▶ [Your instructions]: Only the lines below between the ones containing "- Revisión y" and "- Analizar datos y generar insights.", inclusive, are to be reproduced, each exactly as it stands.

▶ [Dataset extract]:
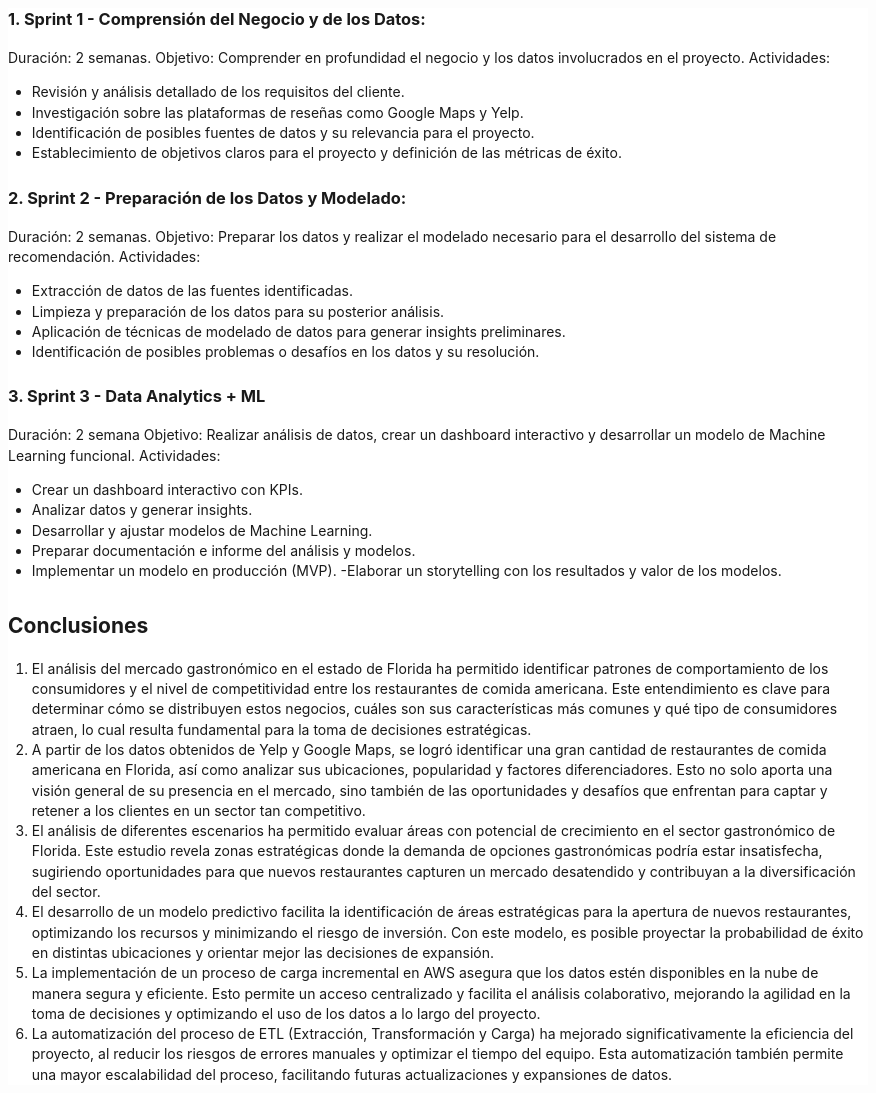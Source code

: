 ### 1. **Sprint 1 - Comprensión del Negocio y de los Datos:**
Duración: 2 semanas.
Objetivo: Comprender en profundidad el negocio y los datos involucrados en el proyecto.
Actividades:
- Revisión y análisis detallado de los requisitos del cliente.
- Investigación sobre las plataformas de reseñas como Google Maps y Yelp.
- Identificación de posibles fuentes de datos y su relevancia para el proyecto.
- Establecimiento de objetivos claros para el proyecto y definición de las métricas de éxito.

### 2. **Sprint 2 - Preparación de los Datos y Modelado:**
Duración: 2 semanas.
Objetivo: Preparar los datos y realizar el modelado necesario para el desarrollo del sistema de recomendación.
Actividades:
- Extracción de datos de las fuentes identificadas.
- Limpieza y preparación de los datos para su posterior análisis.
- Aplicación de técnicas de modelado de datos para generar insights preliminares.
- Identificación de posibles problemas o desafíos en los datos y su resolución.

### 3. **Sprint 3 - Data Analytics + ML**
Duración: 2 semana
Objetivo: Realizar análisis de datos, crear un dashboard interactivo y desarrollar un modelo de Machine Learning funcional.
Actividades:
- Crear un dashboard interactivo con KPIs.
- Analizar datos y generar insights.
- Desarrollar y ajustar modelos de Machine Learning.
- Preparar documentación e informe del análisis y modelos.
- Implementar un modelo en producción (MVP).
-Elaborar un storytelling con los resultados y valor de los modelos.

## **Conclusiones**
1. El análisis del mercado gastronómico en el estado de Florida ha permitido identificar patrones de comportamiento de los consumidores y el nivel de competitividad entre los restaurantes de comida americana. Este entendimiento es clave para determinar cómo se distribuyen estos negocios, cuáles son sus características más comunes y qué tipo de consumidores atraen, lo cual resulta fundamental para la toma de decisiones estratégicas.
2. A partir de los datos obtenidos de Yelp y Google Maps, se logró identificar una gran cantidad de restaurantes de comida americana en Florida, así como analizar sus ubicaciones, popularidad y factores diferenciadores. Esto no solo aporta una visión general de su presencia en el mercado, sino también de las oportunidades y desafíos que enfrentan para captar y retener a los clientes en un sector tan competitivo.
3. El análisis de diferentes escenarios ha permitido evaluar áreas con potencial de crecimiento en el sector gastronómico de Florida. Este estudio revela zonas estratégicas donde la demanda de opciones gastronómicas podría estar insatisfecha, sugiriendo oportunidades para que nuevos restaurantes capturen un mercado desatendido y contribuyan a la diversificación del sector.
4. El desarrollo de un modelo predictivo facilita la identificación de áreas estratégicas para la apertura de nuevos restaurantes, optimizando los recursos y minimizando el riesgo de inversión. Con este modelo, es posible proyectar la probabilidad de éxito en distintas ubicaciones y orientar mejor las decisiones de expansión.
5. La implementación de un proceso de carga incremental en AWS asegura que los datos estén disponibles en la nube de manera segura y eficiente. Esto permite un acceso centralizado y facilita el análisis colaborativo, mejorando la agilidad en la toma de decisiones y optimizando el uso de los datos a lo largo del proyecto.
6. La automatización del proceso de ETL (Extracción, Transformación y Carga) ha mejorado significativamente la eficiencia del proyecto, al reducir los riesgos de errores manuales y optimizar el tiempo del equipo. Esta automatización también permite una mayor escalabilidad del proceso, facilitando futuras actualizaciones y expansiones de datos.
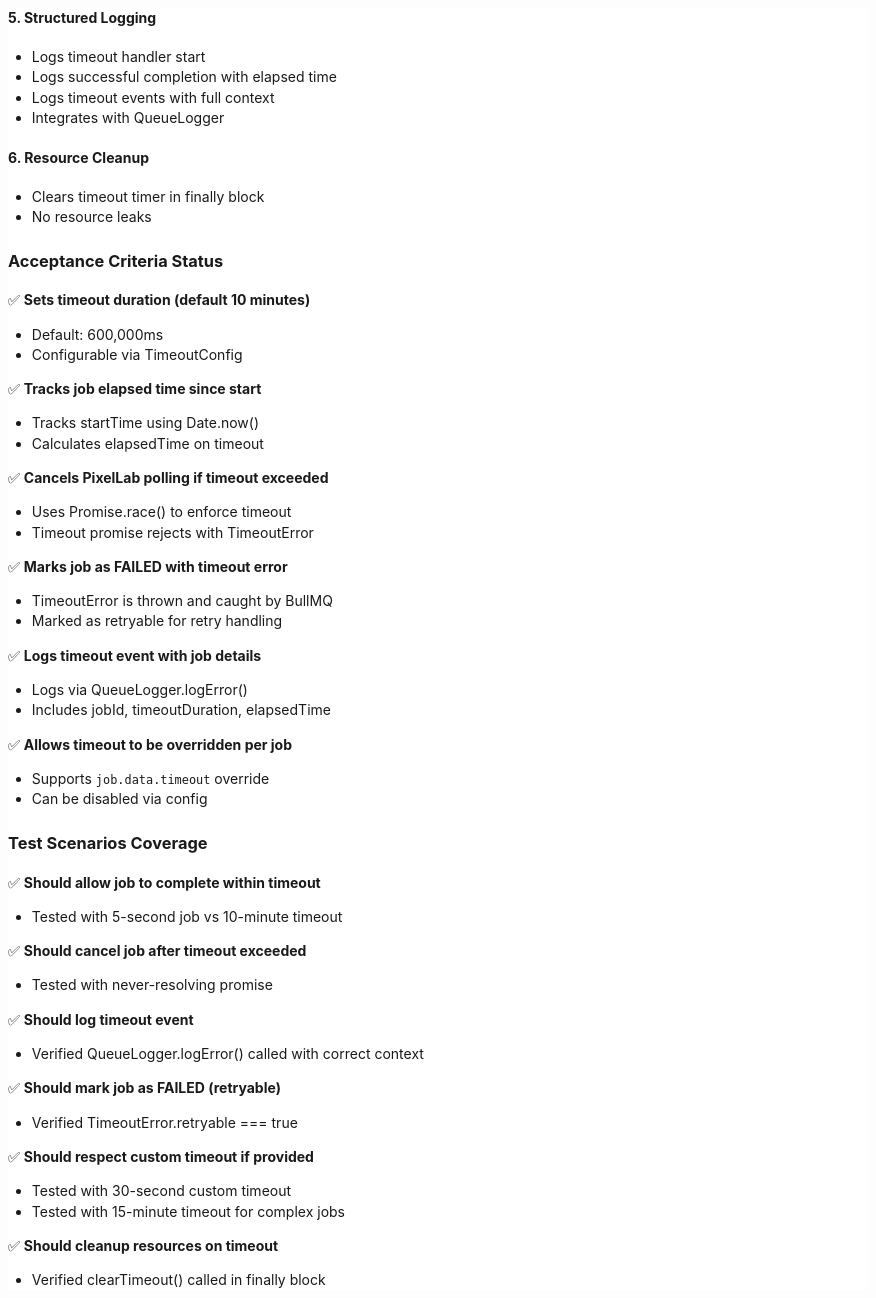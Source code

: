 #### 5. Structured Logging
- Logs timeout handler start
- Logs successful completion with elapsed time
- Logs timeout events with full context
- Integrates with QueueLogger

#### 6. Resource Cleanup
- Clears timeout timer in finally block
- No resource leaks

### Acceptance Criteria Status

✅ **Sets timeout duration (default 10 minutes)**
- Default: 600,000ms
- Configurable via TimeoutConfig

✅ **Tracks job elapsed time since start**
- Tracks startTime using Date.now()
- Calculates elapsedTime on timeout

✅ **Cancels PixelLab polling if timeout exceeded**
- Uses Promise.race() to enforce timeout
- Timeout promise rejects with TimeoutError

✅ **Marks job as FAILED with timeout error**
- TimeoutError is thrown and caught by BullMQ
- Marked as retryable for retry handling

✅ **Logs timeout event with job details**
- Logs via QueueLogger.logError()
- Includes jobId, timeoutDuration, elapsedTime

✅ **Allows timeout to be overridden per job**
- Supports `job.data.timeout` override
- Can be disabled via config

### Test Scenarios Coverage

✅ **Should allow job to complete within timeout**
- Tested with 5-second job vs 10-minute timeout

✅ **Should cancel job after timeout exceeded**
- Tested with never-resolving promise

✅ **Should log timeout event**
- Verified QueueLogger.logError() called with correct context

✅ **Should mark job as FAILED (retryable)**
- Verified TimeoutError.retryable === true

✅ **Should respect custom timeout if provided**
- Tested with 30-second custom timeout
- Tested with 15-minute timeout for complex jobs

✅ **Should cleanup resources on timeout**
- Verified clearTimeout() called in finally block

▶ [Answer space]:
- Revisión y análisis detallado de los requisitos del cliente.
- Investigación sobre las plataformas de reseñas como Google Maps y Yelp.
- Identificación de posibles fuentes de datos y su relevancia para el proyecto.
- Establecimiento de objetivos claros para el proyecto y definición de las métricas de éxito.

### 2. **Sprint 2 - Preparación de los Datos y Modelado:**
Duración: 2 semanas.
Objetivo: Preparar los datos y realizar el modelado necesario para el desarrollo del sistema de recomendación.
Actividades:
- Extracción de datos de las fuentes identificadas.
- Limpieza y preparación de los datos para su posterior análisis.
- Aplicación de técnicas de modelado de datos para generar insights preliminares.
- Identificación de posibles problemas o desafíos en los datos y su resolución.

### 3. **Sprint 3 - Data Analytics + ML**
Duración: 2 semana
Objetivo: Realizar análisis de datos, crear un dashboard interactivo y desarrollar un modelo de Machine Learning funcional.
Actividades:
- Crear un dashboard interactivo con KPIs.
- Analizar datos y generar insights.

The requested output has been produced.